The company submitted that once sale of its business to Microsoft is completed, it is willing to pay a minimum deposit of Rs.2,250 crore as tax, and the amount could be higher depending on the final sale price, but the counsel for the Income Tax Department informed the court that the tax liability of Nokia is nearly Rs.6,500 crore.
Nokia said if the sale of its Indian unit in Chennai did not happen, the company would wind up its operations here over a period of 12 months, and in itself the assets here would have little value.

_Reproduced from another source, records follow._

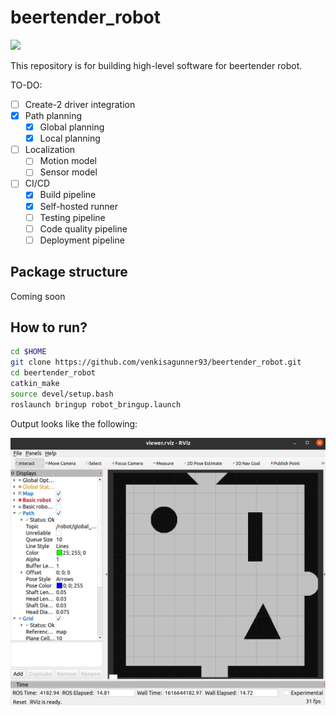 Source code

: # beertender_robot 

[![](https://github.com/venkisagunner93/beertender_robot/workflows/CI/badge.svg)](https://github.com/venkisagunner93/beertender_robot/actions)

This repository is for building high-level software for beertender robot.

TO-DO:

- [ ] Create-2 driver integration
- [x] Path planning
    - [x] Global planning
    - [x] Local planning
- [ ] Localization
    - [ ] Motion model
    - [ ] Sensor model
- [ ] CI/CD
    - [x] Build pipeline
    - [x] Self-hosted runner
    - [ ] Testing pipeline
    - [ ] Code quality pipeline
    - [ ] Deployment pipeline 

## Package structure

Coming soon

## How to run?

```sh
cd $HOME
git clone https://github.com/venkisagunner93/beertender_robot.git
cd beertender_robot
catkin_make
source devel/setup.bash
roslaunch bringup robot_bringup.launch
```

Output looks like the following:

![rviz](pics/rviz.png)
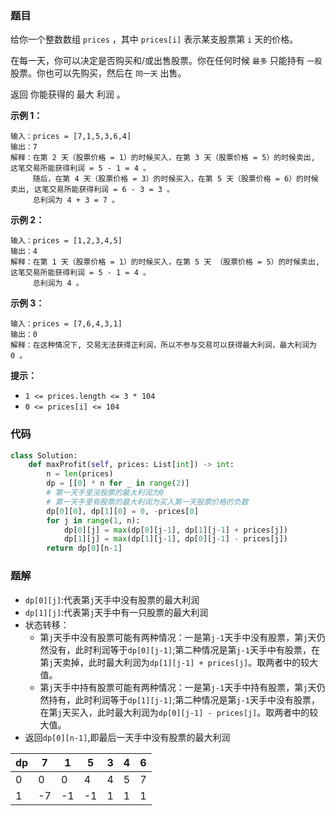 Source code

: ### 题目

给你一个整数数组 `prices` ，其中 `prices[i]` 表示某支股票第 `i` 天的价格。

在每一天，你可以决定是否购买和/或出售股票。你在任何时候 `最多` 只能持有 `一股` 股票。你也可以先购买，然后在 `同一天` 出售。

返回 你能获得的 最大 利润 。

**示例 1：**

```
输入：prices = [7,1,5,3,6,4]
输出：7
解释：在第 2 天（股票价格 = 1）的时候买入，在第 3 天（股票价格 = 5）的时候卖出, 这笔交易所能获得利润 = 5 - 1 = 4 。
     随后，在第 4 天（股票价格 = 3）的时候买入，在第 5 天（股票价格 = 6）的时候卖出, 这笔交易所能获得利润 = 6 - 3 = 3 。
     总利润为 4 + 3 = 7 。
```

**示例 2：**

```
输入：prices = [1,2,3,4,5]
输出：4
解释：在第 1 天（股票价格 = 1）的时候买入，在第 5 天 （股票价格 = 5）的时候卖出, 这笔交易所能获得利润 = 5 - 1 = 4 。
     总利润为 4 。
```

**示例 3：**

```
输入：prices = [7,6,4,3,1]
输出：0
解释：在这种情况下, 交易无法获得正利润，所以不参与交易可以获得最大利润，最大利润为 0 。
``` 

**提示：**

- `1 <= prices.length <= 3 * 104`
- `0 <= prices[i] <= 104`

### 代码

```python
class Solution:
    def maxProfit(self, prices: List[int]) -> int:
        n = len(prices)
        dp = [[0] * n for _ in range(2)]
        # 第一天手里没股票的最大利润为0
        # 第一天手里有股票的最大利润为买入第一天股票价格的负数
        dp[0][0], dp[1][0] = 0, -prices[0]
        for j in range(1, n):
            dp[0][j] = max(dp[0][j-1], dp[1][j-1] + prices[j])
            dp[1][j] = max(dp[1][j-1], dp[0][j-1] - prices[j])
        return dp[0][n-1]
```

### 题解

- `dp[0][j]`:代表第`j`天手中没有股票的最大利润
- `dp[1][j]`:代表第`j`天手中有一只股票的最大利润
- 状态转移：
    - 第`j`天手中没有股票可能有两种情况：一是第`j-1`天手中没有股票，第`j`天仍然没有，此时利润等于`dp[0][j-1]`;第二种情况是第`j-1`天手中有股票，在第`j`天卖掉，此时最大利润为`dp[1][j-1] + prices[j]`。取两者中的较大值。
    - 第`j`天手中持有股票可能有两种情况：一是第`j-1`天手中持有股票，第`j`天仍然持有，此时利润等于`dp[1][j-1]`;第二种情况是第`j-1`天手中没有股票，在第`j`天买入，此时最大利润为`dp[0][j-1] - prices[j]`。取两者中的较大值。
- 返回`dp[0][n-1]`,即最后一天手中没有股票的最大利润

|dp|7|1|5|3|4|6|
|--|--|--|--|--|--|--|
|0|0|0|4|4|5|7|
|1|-7|-1|-1|1|1|1| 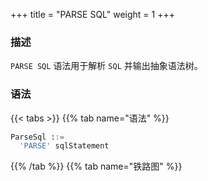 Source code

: +++
title = "PARSE SQL"
weight = 1
+++

### 描述

`PARSE SQL` 语法用于解析 `SQL` 并输出抽象语法树。

### 语法

{{< tabs >}}
{{% tab name="语法" %}}
```sql
ParseSql ::=
  'PARSE' sqlStatement 
```
{{% /tab %}}
{{% tab name="铁路图" %}}
<iframe frameborder="0" name="diagram" id="diagram" width="100%" height="100%"></iframe>
{{% /tab %}}
{{< /tabs >}}

### 返回值说明

| 列                       | 说明            |
|--------------------------|----------------|
| parsed_statement         | 解析SQL语句类型  |
| parsed_statement_detail  | 解析SQL语句细节  |

### 示例

- 解析 `SQL` 并输出抽象语法树

```sql
PARSE SELECT * FROM t_order;
```

```sql
mysql> PARSE SELECT * FROM t_order;
+----------------------+-------------------------------------------------------------------------------------------------------------------------------------------------------------------------------------------------------------------------------------------------------------------------------------------------------+
| parsed_statement     | parsed_statement_detail                                                                                                                                                                                                                                                                               |
+----------------------+-------------------------------------------------------------------------------------------------------------------------------------------------------------------------------------------------------------------------------------------------------------------------------------------------------+
| MySQLSelectStatement | {"projections":{"startIndex":7,"stopIndex":7,"projections":[{"startIndex":7,"stopIndex":7}],"distinctRow":false},"from":{"tableName":{"startIndex":14,"stopIndex":20,"identifier":{"value":"t_order","quoteCharacter":"NONE"}}},"parameterCount":0,"parameterMarkerSegments":[],"commentSegments":[]} |
+----------------------+-------------------------------------------------------------------------------------------------------------------------------------------------------------------------------------------------------------------------------------------------------------------------------------------------------+
1 row in set (0.01 sec)
```

### 保留字

`PARSE`

### 相关链接

- [保留字](/cn/user-manual/shardingsphere-proxy/distsql/syntax/reserved-word/) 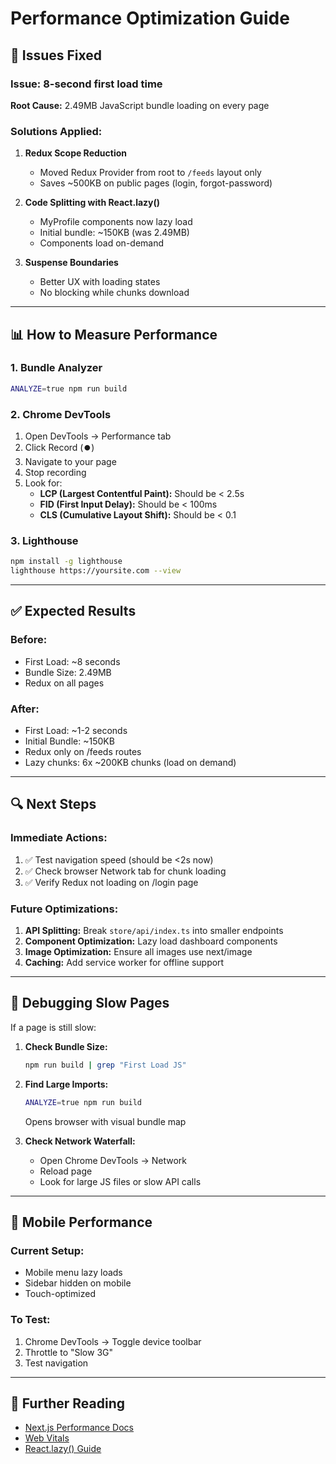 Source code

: # Performance Optimization Guide

## 🎯 Issues Fixed

### Issue: 8-second first load time
**Root Cause:** 2.49MB JavaScript bundle loading on every page

### Solutions Applied:

1. **Redux Scope Reduction**
   - Moved Redux Provider from root to `/feeds` layout only
   - Saves ~500KB on public pages (login, forgot-password)

2. **Code Splitting with React.lazy()**
   - MyProfile components now lazy load
   - Initial bundle: ~150KB (was 2.49MB)
   - Components load on-demand

3. **Suspense Boundaries**
   - Better UX with loading states
   - No blocking while chunks download

---

## 📊 How to Measure Performance

### 1. Bundle Analyzer
```bash
ANALYZE=true npm run build
```

### 2. Chrome DevTools
1. Open DevTools → Performance tab
2. Click Record (⏺️)
3. Navigate to your page
4. Stop recording
5. Look for:
   - **LCP (Largest Contentful Paint):** Should be < 2.5s
   - **FID (First Input Delay):** Should be < 100ms
   - **CLS (Cumulative Layout Shift):** Should be < 0.1

### 3. Lighthouse
```bash
npm install -g lighthouse
lighthouse https://yoursite.com --view
```

---

## ✅ Expected Results

### Before:
- First Load: ~8 seconds
- Bundle Size: 2.49MB
- Redux on all pages

### After:
- First Load: ~1-2 seconds
- Initial Bundle: ~150KB
- Redux only on /feeds routes
- Lazy chunks: 6x ~200KB chunks (load on demand)

---

## 🔍 Next Steps

### Immediate Actions:
1. ✅ Test navigation speed (should be <2s now)
2. ✅ Check browser Network tab for chunk loading
3. ✅ Verify Redux not loading on /login page

### Future Optimizations:
1. **API Splitting:** Break `store/api/index.ts` into smaller endpoints
2. **Component Optimization:** Lazy load dashboard components
3. **Image Optimization:** Ensure all images use next/image
4. **Caching:** Add service worker for offline support

---

## 🐛 Debugging Slow Pages

If a page is still slow:

1. **Check Bundle Size:**
   ```bash
   npm run build | grep "First Load JS"
   ```

2. **Find Large Imports:**
   ```bash
   ANALYZE=true npm run build
   ```
   Opens browser with visual bundle map

3. **Check Network Waterfall:**
   - Open Chrome DevTools → Network
   - Reload page
   - Look for large JS files or slow API calls

---

## 📱 Mobile Performance

### Current Setup:
- Mobile menu lazy loads
- Sidebar hidden on mobile
- Touch-optimized

### To Test:
1. Chrome DevTools → Toggle device toolbar
2. Throttle to "Slow 3G"
3. Test navigation

---

## 🎨 Further Reading

- [Next.js Performance Docs](https://nextjs.org/docs/app/building-your-application/optimizing)
- [Web Vitals](https://web.dev/vitals/)
- [React.lazy() Guide](https://react.dev/reference/react/lazy)
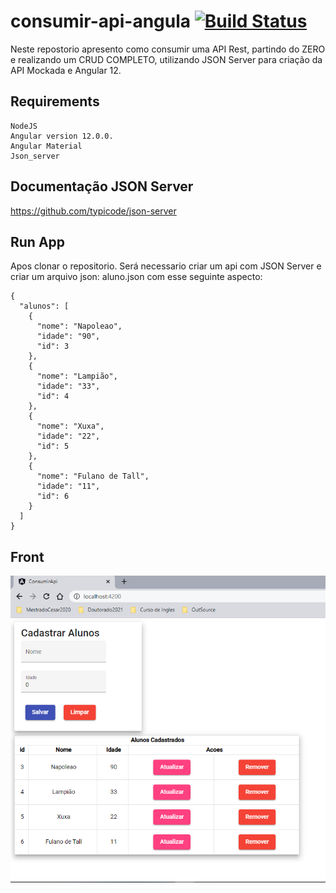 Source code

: # consumir-api-angula [![Build Status](https://app.travis-ci.com/alexjosesilva/consumir-api-angula.svg?branch=master)](https://app.travis-ci.com/alexjosesilva/consumir-api-angula)

Neste repostorio apresento como consumir uma API Rest, partindo do ZERO e realizando um CRUD COMPLETO, 
utilizando JSON Server para criação da API Mockada e Angular 12.

## Requirements
	NodeJS
	Angular version 12.0.0.
	Angular Material
	Json_server
	
## Documentação JSON Server
https://github.com/typicode/json-server

## Run App

Apos clonar o repositorio. Será necessario criar um api com JSON Server
e criar um arquivo json: aluno.json com esse seguinte aspecto:

```
{
  "alunos": [
    {
      "nome": "Napoleao",
      "idade": "90",
      "id": 3
    },
    {
      "nome": "Lampião",
      "idade": "33",
      "id": 4
    },
    {
      "nome": "Xuxa",
      "idade": "22",
      "id": 5
    },
    {
      "nome": "Fulano de Tall",
      "idade": "11",
      "id": 6
    }
  ]
}
```

## Front

<div align="center">
  <img src="https://raw.githubusercontent.com/alexjosesilva/consumir-api-angula/master/template-api.PNG" />
</div>
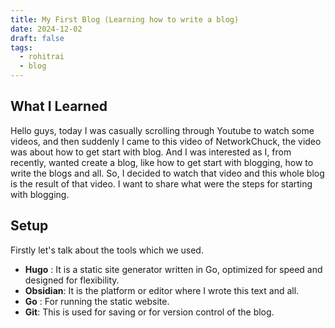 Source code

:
 ```yaml
---
title: My First Blog (Learning how to write a blog)
date: 2024-12-02
draft: false
tags:
  - rohitrai
  - blog
---
```

## What I Learned
Hello guys, today I was casually scrolling through Youtube to watch some videos, and then suddenly I came to this video of NetworkChuck, the video was about how to get start with blog. And I was interested as I, from recently, wanted create a blog, like how to get start with blogging, how to write the blogs and all. So, I decided to watch that video  and this whole blog is the result of that video. I want to share what were the steps for starting with blogging. 
## Setup
Firstly let's talk about the tools which we used. 
- **Hugo** : It is a static site generator written in Go, optimized for speed and designed for flexibility.
- **Obsidian**: It is the platform or editor where I wrote this text and all.
- **Go** : For running the static website.
- **Git**: This is used for saving or for version control of the blog.

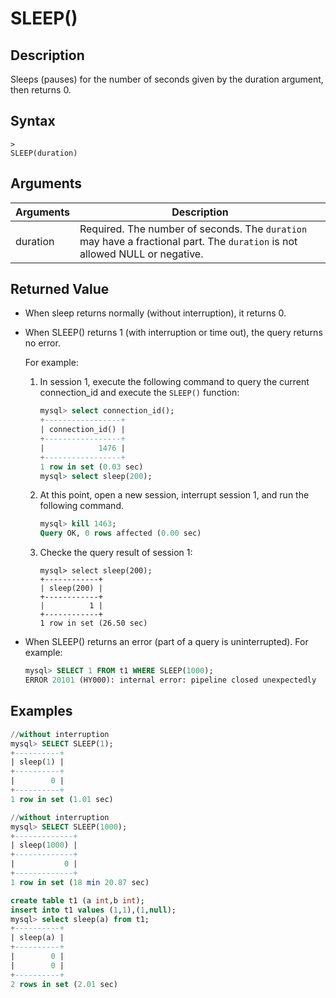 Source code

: # **SLEEP()**

## **Description**

Sleeps (pauses) for the number of seconds given by the duration argument, then returns 0.  

## **Syntax**

```
>
SLEEP(duration)
```

## **Arguments**

|  Arguments   | Description  |
|  ----  | ----  |
| duration | Required. The number of seconds. The `duration` may have a fractional part. The `duration` is not allowed NULL or negative.|

## **Returned Value**

- When sleep returns normally (without interruption), it returns 0.

- When SLEEP() returns 1 (with interruption or time out), the query returns no error.

   For example:

   1. In session 1, execute the following command to query the current connection_id and execute the `SLEEP()` function:

       ```sql
       mysql> select connection_id();
       +-----------------+
       | connection_id() |
       +-----------------+
       |            1476 |
       +-----------------+
       1 row in set (0.03 sec)
       mysql> select sleep(200);
       ```

   2. At this point, open a new session, interrupt session 1, and run the following command.

       ```sql
       mysql> kill 1463;
       Query OK, 0 rows affected (0.00 sec)
       ```

    3. Checke the query result of session 1:

        ```
        mysql> select sleep(200);
        +------------+
        | sleep(200) |
        +------------+
        |          1 |
        +------------+
        1 row in set (26.50 sec)
        ```

- When SLEEP() returns an error (part of a query is uninterrupted). For example:

   ```sql
   mysql> SELECT 1 FROM t1 WHERE SLEEP(1000);
   ERROR 20101 (HY000): internal error: pipeline closed unexpectedly
   ```

## **Examples**

```sql
//without interruption
mysql> SELECT SLEEP(1);
+----------+
| sleep(1) |
+----------+
|        0 |
+----------+
1 row in set (1.01 sec)

//without interruption
mysql> SELECT SLEEP(1000);
+-------------+
| sleep(1000) |
+-------------+
|           0 |
+-------------+
1 row in set (18 min 20.87 sec)

create table t1 (a int,b int);
insert into t1 values (1,1),(1,null);
mysql> select sleep(a) from t1;
+----------+
| sleep(a) |
+----------+
|        0 |
|        0 |
+----------+
2 rows in set (2.01 sec)
```
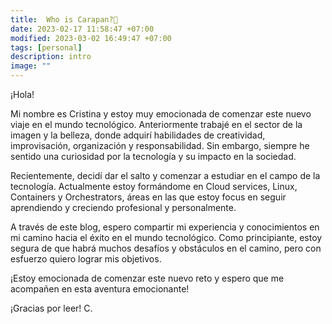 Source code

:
 ```yaml
---
title:  Who is Carapan?🐚 
date: 2023-02-17 11:58:47 +07:00
modified: 2023-03-02 16:49:47 +07:00
tags: [personal]
description: intro
image: ""
---
```




¡Hola!

Mi nombre es Cristina y estoy muy emocionada de comenzar este nuevo viaje en el mundo tecnológico. Anteriormente trabajé en el sector de la imagen y la belleza, donde adquirí habilidades de creatividad, improvisación, organización y responsabilidad. Sin embargo, siempre he sentido una curiosidad por la tecnología y su impacto en la sociedad.

Recientemente, decidí dar el salto y comenzar a estudiar en el campo de la tecnología. Actualmente estoy formándome en Cloud services, Linux, Containers y Orchestrators, áreas en las que estoy focus en seguir aprendiendo y creciendo profesional y personalmente.

A través de este blog, espero compartir mi experiencia y conocimientos en mi camino hacia el éxito en el mundo tecnológico. Como principiante, estoy segura de que habrá muchos desafíos y obstáculos en el camino, pero con esfuerzo quiero lograr mis objetivos.

¡Estoy emocionada de comenzar este nuevo reto y espero que me acompañen en esta aventura emocionante!

¡Gracias por leer!
C.








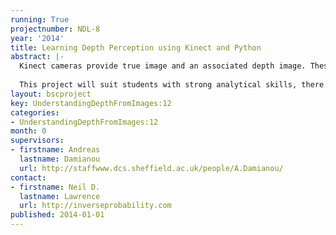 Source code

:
 ```yaml
---
running: True
projectnumber: NDL-8
year: '2014'
title: Learning Depth Perception using Kinect and Python
abstract: |-
  Kinect cameras provide true image and an associated depth image. These two images are providing different information, yet a human can infer depth directly from an image. This project will focus on using machine learning techniques building on the machine learning groups python code to see what can be learnt about depth from images. The ultimate aim will be to reconstruct the depth in a real image by learning about depths from information provided by the Kinect camera. Software for the project will be written according to the principles of open data science.
  
  This project will suit students with strong analytical skills, there will be a focus on linear algebra and probabilistic inference in the software.
layout: bscproject
key: UnderstandingDepthFromImages:12
categories:
- UnderstandingDepthFromImages:12
month: 0
supervisors:
- firstname: Andreas
  lastname: Damianou
  url: http://staffwww.dcs.sheffield.ac.uk/people/A.Damianou/
contact:
- firstname: Neil D.
  lastname: Lawrence
  url: http://inverseprobability.com
published: 2014-01-01
---
```

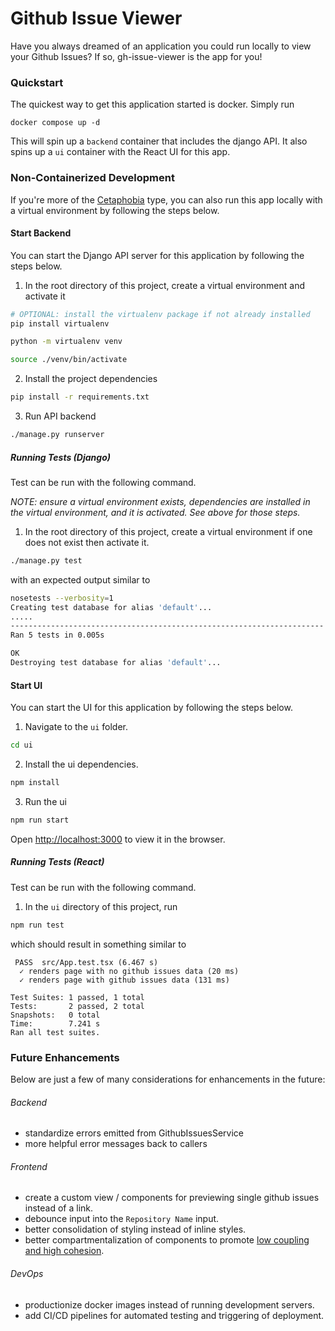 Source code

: # Github Issue Viewer

Have you always dreamed of an application you could run locally to view your Github Issues? If so, gh-issue-viewer is the app for you! 

### Quickstart

The quickest way to get this application started is docker. Simply run
```shell
docker compose up -d 
```

This will spin up a `backend` container that includes the django API. It also spins up a `ui` container with 
the React UI for this app. 

### Non-Containerized Development

If you're more of the [Cetaphobia](https://www.fearof.net/fear-of-whales-phobia-cetaphobia/#:~:text=Hundreds%20of%20thousands%20of%20people,the%20Greek%20God%20of%20fear.) type, you can also run this app locally with a virtual environment by following the steps below. 

#### Start Backend

You can start the Django API server for this application by following the steps below. 

1. In the root directory of this project, create a virtual environment and activate it
```sh
# OPTIONAL: install the virtualenv package if not already installed
pip install virtualenv 

python -m virtualenv venv 

source ./venv/bin/activate
```
2. Install the project dependencies
```sh
pip install -r requirements.txt
```
3. Run API backend
```sh
./manage.py runserver
```

##### Running Tests (Django)

Test can be run with the following command.

_NOTE: ensure a virtual environment exists, dependencies are installed in the virtual environment, and it is activated. See above for those steps._

1. In the root directory of this project, create a virtual environment if one does not exist then activate it.
```sh
./manage.py test
```
with an expected output similar to 
```sh
nosetests --verbosity=1
Creating test database for alias 'default'...
.....
----------------------------------------------------------------------
Ran 5 tests in 0.005s

OK
Destroying test database for alias 'default'...
```

#### Start UI

You can start the UI for this application by following the steps below. 

1. Navigate to the `ui` folder. 
```sh
cd ui
```
2. Install the ui dependencies.
```sh
npm install
```
3. Run the ui
```sh
npm run start
```

Open [http://localhost:3000](http://localhost:3000) to view it in the browser.

##### Running Tests (React)

Test can be run with the following command.

1. In the `ui` directory of this project, run
```sh
npm run test
```
which should result in something similar to 
```shell
 PASS  src/App.test.tsx (6.467 s)
  ✓ renders page with no github issues data (20 ms)
  ✓ renders page with github issues data (131 ms)

Test Suites: 1 passed, 1 total
Tests:       2 passed, 2 total
Snapshots:   0 total
Time:        7.241 s
Ran all test suites.
```

### Future Enhancements

Below are just a few of many considerations for enhancements in the future:

###### Backend

- standardize errors emitted from GithubIssuesService
- more helpful error messages back to callers

###### Frontend

- create a custom view / components for previewing single github issues instead of a link.
- debounce input into the `Repository Name` input. 
- better consolidation of styling instead of inline styles. 
- better compartmentalization of components to promote [low coupling and high cohesion](https://enterprisecraftsmanship.com/posts/cohesion-coupling-difference/#:~:text=In%20essence%2C%20high%20cohesion%20means,base%20as%20much%20as%20possible.). 

###### DevOps

- productionize docker images instead of running development servers.
- add CI/CD pipelines for automated testing and triggering of deployment.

Following this, a bench of justices Sanjiv Khanna and Sanjeev Sachdeva issued notice to the tax department, seeking its response by November 28 on Nokia’s interim plea for modification of its September 26 order by which Nokia has been restrained from selling or transferring its ownership rights in India relating to movable and immovable assets.
The high court also observed that “any successor would be bound to pay the tax liabilities of its predecessors as per statutory provisions.’’
“Immediately after sale, irrespective of the sale price, we will deposit Rs.2,250 crore. If the sale price is much higher, we will deposit the entire surplus after adjusting outstanding liabilities, excluding income tax liabilities,” Nokia’s counsel told the court.
The bench, while giving time to the Income Tax Department (IT) to respond to Nokia’s proposal, observed that it needs to see if its interim order, restraining Nokia from selling its assets, needs to be varied as the high court needs to protect the interests of all stakeholders.
In its plea, Nokia has said that it intends to sell its assets in the country as part of the sale of its entire global mobile phone manufacturing business to software giant Microsoft, but without the vacation of stay on sale of its assets the deal is not possible.
Nokia has also in its plea said that Microsoft is interested in purchasing Nokia India’s assets only if relevant approvals have been obtained from the appropriate authorities.
The alleged tax evasion pertains to royalty payment made against supply of software by its parent company, which attracts a 10 per cent tax deduction under the tax deducted at source (TDS) category.
Commenting on the court order, a Nokia spokesperson said, “This is the latest step taken by the company as it seeks a fair resolution with tax officials over issues that first emerged in January, and Nokia is now pursuing this action as it prepares to sell substantially all of its Devices and Services business to Microsoft.” (The Hindu)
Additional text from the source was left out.